▶ **About this task**: After locating the line that contains "### 프로젝트(Project)", restate it and each later line word for word through the end of the records.

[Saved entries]
-*-
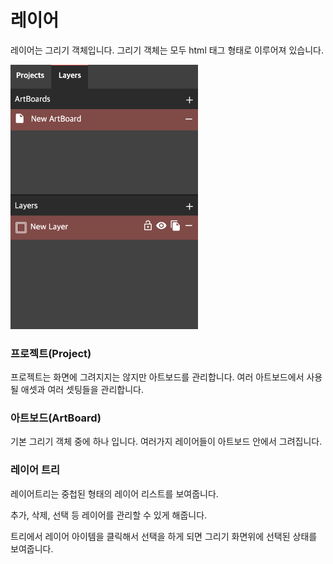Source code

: # 레이어

레이어는 그리기 객체입니다. 그리기 객체는 모두 html 태그 형태로 이루어져 있습니다. 

<img src='/images/editor/layer-list.png' style='max-width: 300px' />

### 프로젝트(Project)

프로젝트는 화면에 그려지지는 않지만 아트보드를 관리합니다. 여러 아트보드에서 사용될 애셋과 여러 셋팅들을 관리합니다. 

### 아트보드(ArtBoard)

기본 그리기 객체 중에 하나 입니다. 여러가지 레이어들이 아트보드 안에서 그려집니다. 

### 레이어 트리 

레이어트리는 중첩된 형태의 레이어 리스트를 보여줍니다. 

추가, 삭제, 선택 등  레이어를 관리할 수 있게 해줍니다. 

트리에서 레이어 아이템을 클릭해서 선택을 하게 되면  그리기 화면위에 선택된 상태를 보여줍니다.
-*-
▶ **Solution to the problem**:
### 프로젝트(Project)

프로젝트는 화면에 그려지지는 않지만 아트보드를 관리합니다. 여러 아트보드에서 사용될 애셋과 여러 셋팅들을 관리합니다. 

### 아트보드(ArtBoard)

기본 그리기 객체 중에 하나 입니다. 여러가지 레이어들이 아트보드 안에서 그려집니다. 

### 레이어 트리 

레이어트리는 중첩된 형태의 레이어 리스트를 보여줍니다. 

추가, 삭제, 선택 등  레이어를 관리할 수 있게 해줍니다. 

트리에서 레이어 아이템을 클릭해서 선택을 하게 되면  그리기 화면위에 선택된 상태를 보여줍니다.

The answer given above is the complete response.